Everyone and everything influence Birmingham power-punk trio Johnny Foreigner. My Bloody Valentine, !!!, Rilo Kiley and…erm…The Boo Radleys are all given the thumbs up from this band of keen music enthusiasts, perhaps by way of an ironic smokescreen, perhaps to evoke just how much they thrive off sounds made by instruments. Either way, Johnny Foreigner are easily fighting off the current wave of indie-rock dirge bands without the need of any such guard protecting their eager faces.

‘Arcs Across The City’ is as fun as the packaging it arrives in (a pop-up CD sleeve that reveals a metropolis skyline, swarming with Pacman ghosts) and positively frothing with youthful exuberance. Female/male vocals vie for attention as they yelp over fuzzy guitars that run away with themselves and drums are punished throughout.
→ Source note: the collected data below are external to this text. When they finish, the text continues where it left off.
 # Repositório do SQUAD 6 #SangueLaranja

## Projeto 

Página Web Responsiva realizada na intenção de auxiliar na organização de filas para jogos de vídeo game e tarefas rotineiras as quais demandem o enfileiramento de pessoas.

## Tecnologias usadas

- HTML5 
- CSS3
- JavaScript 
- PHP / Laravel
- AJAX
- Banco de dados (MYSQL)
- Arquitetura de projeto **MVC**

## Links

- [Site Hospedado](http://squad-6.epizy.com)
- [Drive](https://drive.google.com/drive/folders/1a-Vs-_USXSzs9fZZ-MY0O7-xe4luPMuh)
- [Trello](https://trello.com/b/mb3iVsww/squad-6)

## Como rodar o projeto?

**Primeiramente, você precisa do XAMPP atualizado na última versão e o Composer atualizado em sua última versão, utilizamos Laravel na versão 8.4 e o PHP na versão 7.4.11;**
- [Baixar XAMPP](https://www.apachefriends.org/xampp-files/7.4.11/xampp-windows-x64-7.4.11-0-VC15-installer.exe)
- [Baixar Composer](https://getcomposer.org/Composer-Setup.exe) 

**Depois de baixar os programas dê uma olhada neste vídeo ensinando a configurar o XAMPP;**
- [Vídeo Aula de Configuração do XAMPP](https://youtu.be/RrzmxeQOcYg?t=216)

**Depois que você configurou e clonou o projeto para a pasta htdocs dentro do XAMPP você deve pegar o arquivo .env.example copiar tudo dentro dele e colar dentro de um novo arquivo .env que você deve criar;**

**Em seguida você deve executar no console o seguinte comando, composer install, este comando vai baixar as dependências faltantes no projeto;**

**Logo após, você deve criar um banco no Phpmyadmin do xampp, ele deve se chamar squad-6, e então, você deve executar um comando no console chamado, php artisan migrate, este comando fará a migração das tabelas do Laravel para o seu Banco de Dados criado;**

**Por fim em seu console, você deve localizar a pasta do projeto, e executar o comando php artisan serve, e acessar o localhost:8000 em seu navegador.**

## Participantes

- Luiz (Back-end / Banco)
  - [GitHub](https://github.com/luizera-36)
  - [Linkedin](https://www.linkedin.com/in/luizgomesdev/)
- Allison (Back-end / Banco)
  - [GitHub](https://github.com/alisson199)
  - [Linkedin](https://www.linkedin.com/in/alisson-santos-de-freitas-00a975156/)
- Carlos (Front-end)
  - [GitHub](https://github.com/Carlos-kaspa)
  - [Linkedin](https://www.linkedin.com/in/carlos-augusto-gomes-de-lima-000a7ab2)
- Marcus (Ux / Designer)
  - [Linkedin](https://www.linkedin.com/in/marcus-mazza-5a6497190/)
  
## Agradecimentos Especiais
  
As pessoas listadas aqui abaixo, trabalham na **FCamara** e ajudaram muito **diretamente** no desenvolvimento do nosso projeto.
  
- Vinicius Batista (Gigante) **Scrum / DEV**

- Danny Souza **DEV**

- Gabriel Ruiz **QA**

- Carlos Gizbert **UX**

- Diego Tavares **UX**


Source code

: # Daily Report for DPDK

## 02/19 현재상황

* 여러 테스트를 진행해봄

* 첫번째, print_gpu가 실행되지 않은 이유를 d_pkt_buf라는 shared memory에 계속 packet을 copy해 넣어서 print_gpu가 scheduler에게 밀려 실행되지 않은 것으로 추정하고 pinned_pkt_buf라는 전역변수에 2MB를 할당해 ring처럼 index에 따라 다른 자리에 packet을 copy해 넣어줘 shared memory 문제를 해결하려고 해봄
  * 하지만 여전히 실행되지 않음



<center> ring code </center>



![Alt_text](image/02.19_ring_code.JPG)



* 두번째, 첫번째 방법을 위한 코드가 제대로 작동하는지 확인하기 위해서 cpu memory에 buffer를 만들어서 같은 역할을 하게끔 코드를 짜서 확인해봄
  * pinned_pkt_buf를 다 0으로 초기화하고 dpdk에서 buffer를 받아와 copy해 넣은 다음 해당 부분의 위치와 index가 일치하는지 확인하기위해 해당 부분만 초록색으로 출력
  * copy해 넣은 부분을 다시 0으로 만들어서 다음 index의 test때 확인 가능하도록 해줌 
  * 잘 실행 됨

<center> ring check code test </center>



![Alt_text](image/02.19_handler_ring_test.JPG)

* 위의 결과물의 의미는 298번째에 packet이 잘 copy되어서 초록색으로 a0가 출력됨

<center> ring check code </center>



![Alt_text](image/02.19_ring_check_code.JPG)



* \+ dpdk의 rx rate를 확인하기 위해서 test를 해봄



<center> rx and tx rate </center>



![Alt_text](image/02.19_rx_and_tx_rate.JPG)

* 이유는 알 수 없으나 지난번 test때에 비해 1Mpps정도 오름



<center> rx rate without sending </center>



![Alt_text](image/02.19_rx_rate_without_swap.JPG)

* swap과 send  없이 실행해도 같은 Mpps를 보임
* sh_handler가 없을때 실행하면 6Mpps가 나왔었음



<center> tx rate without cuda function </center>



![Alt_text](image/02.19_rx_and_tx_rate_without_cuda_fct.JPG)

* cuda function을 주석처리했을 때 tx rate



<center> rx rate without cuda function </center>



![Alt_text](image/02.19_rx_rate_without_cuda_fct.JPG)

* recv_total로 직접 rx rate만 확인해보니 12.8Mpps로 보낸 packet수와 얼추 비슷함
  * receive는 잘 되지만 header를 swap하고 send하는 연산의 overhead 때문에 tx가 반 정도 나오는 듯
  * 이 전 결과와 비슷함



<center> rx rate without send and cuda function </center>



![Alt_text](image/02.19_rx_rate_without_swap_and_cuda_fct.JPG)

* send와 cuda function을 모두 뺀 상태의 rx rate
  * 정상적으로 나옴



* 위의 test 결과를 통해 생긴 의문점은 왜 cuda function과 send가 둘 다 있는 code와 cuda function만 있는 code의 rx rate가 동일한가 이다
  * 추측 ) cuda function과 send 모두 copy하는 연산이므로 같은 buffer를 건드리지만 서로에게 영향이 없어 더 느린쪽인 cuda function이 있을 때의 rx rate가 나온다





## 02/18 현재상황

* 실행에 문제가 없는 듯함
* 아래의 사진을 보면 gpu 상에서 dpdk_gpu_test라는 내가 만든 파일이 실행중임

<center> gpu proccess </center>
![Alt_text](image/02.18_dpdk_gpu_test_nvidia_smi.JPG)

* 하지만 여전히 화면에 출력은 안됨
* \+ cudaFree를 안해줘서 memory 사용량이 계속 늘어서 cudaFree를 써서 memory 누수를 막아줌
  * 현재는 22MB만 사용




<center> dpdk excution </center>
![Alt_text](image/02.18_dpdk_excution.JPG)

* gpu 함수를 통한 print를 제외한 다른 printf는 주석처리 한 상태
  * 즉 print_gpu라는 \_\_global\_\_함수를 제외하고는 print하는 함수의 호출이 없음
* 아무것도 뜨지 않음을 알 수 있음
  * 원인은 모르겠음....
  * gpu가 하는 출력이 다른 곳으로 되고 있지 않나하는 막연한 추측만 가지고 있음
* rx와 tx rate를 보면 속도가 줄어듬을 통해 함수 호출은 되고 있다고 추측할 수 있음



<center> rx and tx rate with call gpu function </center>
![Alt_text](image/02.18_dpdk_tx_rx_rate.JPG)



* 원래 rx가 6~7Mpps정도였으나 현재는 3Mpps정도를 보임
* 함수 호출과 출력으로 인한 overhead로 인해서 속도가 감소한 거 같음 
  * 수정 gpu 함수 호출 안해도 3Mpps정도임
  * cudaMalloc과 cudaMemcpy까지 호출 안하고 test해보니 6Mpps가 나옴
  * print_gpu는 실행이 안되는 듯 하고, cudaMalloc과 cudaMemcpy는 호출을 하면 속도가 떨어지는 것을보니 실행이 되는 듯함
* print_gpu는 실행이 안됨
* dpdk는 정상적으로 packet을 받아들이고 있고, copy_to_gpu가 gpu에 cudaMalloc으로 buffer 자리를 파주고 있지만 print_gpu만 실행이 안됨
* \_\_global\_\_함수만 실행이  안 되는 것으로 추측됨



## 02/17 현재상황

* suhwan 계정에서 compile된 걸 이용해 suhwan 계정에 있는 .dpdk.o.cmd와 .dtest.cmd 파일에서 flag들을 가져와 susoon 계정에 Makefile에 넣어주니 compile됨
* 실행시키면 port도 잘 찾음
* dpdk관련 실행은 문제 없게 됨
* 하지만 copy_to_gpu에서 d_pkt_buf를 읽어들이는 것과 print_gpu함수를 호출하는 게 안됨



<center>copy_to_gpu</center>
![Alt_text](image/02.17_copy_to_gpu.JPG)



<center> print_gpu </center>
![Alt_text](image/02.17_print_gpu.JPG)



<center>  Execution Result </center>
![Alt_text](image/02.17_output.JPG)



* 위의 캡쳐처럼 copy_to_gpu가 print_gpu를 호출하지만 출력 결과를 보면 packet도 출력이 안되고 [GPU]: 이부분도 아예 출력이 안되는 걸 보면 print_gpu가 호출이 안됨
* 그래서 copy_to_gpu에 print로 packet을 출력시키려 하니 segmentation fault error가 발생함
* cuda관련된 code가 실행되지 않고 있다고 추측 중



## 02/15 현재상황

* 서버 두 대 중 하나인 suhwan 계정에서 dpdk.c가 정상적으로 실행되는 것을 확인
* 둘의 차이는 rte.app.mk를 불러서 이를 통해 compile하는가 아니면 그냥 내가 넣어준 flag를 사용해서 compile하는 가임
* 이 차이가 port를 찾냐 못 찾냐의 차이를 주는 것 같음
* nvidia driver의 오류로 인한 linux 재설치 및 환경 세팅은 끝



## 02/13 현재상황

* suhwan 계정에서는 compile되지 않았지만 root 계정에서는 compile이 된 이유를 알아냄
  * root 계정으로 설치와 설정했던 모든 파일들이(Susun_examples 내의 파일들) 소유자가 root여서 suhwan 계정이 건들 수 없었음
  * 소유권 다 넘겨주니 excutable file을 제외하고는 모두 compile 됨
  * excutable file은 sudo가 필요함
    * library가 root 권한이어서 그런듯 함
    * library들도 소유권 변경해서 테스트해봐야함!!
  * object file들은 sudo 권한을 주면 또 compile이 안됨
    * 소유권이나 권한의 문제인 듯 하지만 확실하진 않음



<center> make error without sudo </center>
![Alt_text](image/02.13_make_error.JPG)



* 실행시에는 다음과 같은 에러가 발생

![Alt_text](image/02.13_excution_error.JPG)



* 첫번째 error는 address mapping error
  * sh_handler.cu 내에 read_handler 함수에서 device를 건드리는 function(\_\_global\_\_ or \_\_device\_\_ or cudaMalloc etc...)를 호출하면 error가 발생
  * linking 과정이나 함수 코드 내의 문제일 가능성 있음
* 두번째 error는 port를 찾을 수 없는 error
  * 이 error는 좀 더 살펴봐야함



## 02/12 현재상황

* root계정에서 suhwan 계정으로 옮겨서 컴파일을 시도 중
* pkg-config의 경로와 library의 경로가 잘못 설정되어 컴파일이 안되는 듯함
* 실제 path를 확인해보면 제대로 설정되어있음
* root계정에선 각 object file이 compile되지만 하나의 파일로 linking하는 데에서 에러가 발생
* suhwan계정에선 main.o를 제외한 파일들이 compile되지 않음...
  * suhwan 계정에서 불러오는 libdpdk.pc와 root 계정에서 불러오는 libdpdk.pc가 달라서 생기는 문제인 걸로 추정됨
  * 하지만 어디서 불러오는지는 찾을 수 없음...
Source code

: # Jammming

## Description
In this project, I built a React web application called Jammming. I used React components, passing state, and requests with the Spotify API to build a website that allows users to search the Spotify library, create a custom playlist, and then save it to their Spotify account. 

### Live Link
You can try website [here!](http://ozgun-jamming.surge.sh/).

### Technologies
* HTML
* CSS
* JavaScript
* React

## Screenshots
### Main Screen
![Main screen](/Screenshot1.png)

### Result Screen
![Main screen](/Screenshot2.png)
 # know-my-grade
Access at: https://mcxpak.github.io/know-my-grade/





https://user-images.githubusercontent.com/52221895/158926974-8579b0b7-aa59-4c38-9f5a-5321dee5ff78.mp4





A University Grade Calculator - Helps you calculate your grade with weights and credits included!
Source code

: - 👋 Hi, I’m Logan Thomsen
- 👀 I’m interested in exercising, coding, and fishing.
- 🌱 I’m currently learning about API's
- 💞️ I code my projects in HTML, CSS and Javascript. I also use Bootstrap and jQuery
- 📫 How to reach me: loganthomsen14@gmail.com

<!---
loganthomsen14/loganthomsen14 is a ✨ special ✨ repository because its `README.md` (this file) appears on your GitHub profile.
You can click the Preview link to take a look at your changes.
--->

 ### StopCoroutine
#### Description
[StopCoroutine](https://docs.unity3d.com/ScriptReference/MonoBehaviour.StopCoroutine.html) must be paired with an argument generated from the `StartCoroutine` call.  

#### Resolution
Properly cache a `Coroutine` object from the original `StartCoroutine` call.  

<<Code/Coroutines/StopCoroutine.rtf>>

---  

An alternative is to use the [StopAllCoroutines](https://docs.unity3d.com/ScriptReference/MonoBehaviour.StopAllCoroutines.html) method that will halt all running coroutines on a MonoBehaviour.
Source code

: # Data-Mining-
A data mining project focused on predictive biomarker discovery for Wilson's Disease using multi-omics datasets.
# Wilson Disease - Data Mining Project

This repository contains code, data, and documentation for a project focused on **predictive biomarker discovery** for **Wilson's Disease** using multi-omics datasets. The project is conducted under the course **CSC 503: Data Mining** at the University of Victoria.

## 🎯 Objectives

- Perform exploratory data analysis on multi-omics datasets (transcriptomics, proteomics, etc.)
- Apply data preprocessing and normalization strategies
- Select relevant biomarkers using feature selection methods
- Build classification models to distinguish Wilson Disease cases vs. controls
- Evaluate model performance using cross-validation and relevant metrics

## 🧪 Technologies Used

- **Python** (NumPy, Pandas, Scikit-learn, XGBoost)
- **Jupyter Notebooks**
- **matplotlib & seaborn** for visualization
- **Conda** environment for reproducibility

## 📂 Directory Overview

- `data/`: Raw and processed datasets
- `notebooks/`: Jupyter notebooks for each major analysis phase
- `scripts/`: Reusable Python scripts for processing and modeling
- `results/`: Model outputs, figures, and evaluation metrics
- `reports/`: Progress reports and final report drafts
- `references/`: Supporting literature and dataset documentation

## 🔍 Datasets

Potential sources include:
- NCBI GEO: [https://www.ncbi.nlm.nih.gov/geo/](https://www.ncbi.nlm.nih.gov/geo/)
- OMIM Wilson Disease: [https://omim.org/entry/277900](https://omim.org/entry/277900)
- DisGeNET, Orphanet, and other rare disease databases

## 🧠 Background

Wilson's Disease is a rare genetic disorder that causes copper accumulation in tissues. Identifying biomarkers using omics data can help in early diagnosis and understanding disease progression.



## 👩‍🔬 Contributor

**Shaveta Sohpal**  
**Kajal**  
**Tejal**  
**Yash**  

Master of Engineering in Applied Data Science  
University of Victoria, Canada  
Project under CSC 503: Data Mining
‘Champagne Girls I Have Known’ features whooping, distorted string bends that would make Josh Homme’s fingers bleed as it karate kicks open what sounds like a ‘one take EP’, while ‘The End Of Everything’ is the excitable frenetic pop of Los Campesinos!, at double speed, and seemingly fuelled by a gram of cheap wiz.

They play fast and hard, with little regard for note perfect vocals or cleanly executed chord structures, which is ultimately what makes Johnny Foreigner great. ‘Suicide Pact, yeh?’, in itself, notes how this band are holding onto their sense of humour while creating brilliantly sloppy, slurring garage pop. Not since Art Brut has a band shown that rock’n’roll still belongs in the DIY sector, not in the hands of Sylvia Young graduates and bored trustafarians.